[Dataset entries]
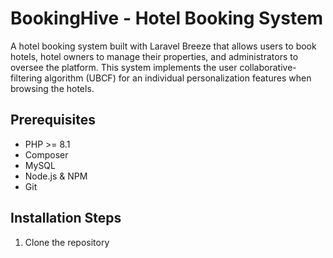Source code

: # BookingHive - Hotel Booking System

A hotel booking system built with Laravel Breeze that allows users to book hotels, hotel owners to manage their properties, and administrators to oversee the platform. This system implements the user collaborative-filtering algorithm (UBCF) for an individual personalization features when browsing the hotels.

## Prerequisites

- PHP >= 8.1
- Composer
- MySQL
- Node.js & NPM
- Git

## Installation Steps

1. Clone the repository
[/Dataset entries]
:: Assignment ::
Reproduce every record above exactly, omitting the pictures.

:: Answer space ::
Source code

: # BookingHive - Hotel Booking System

A hotel booking system built with Laravel Breeze that allows users to book hotels, hotel owners to manage their properties, and administrators to oversee the platform. This system implements the user collaborative-filtering algorithm (UBCF) for an individual personalization features when browsing the hotels.

## Prerequisites

- PHP >= 8.1
- Composer
- MySQL
- Node.js & NPM
- Git

## Installation Steps

1. Clone the repository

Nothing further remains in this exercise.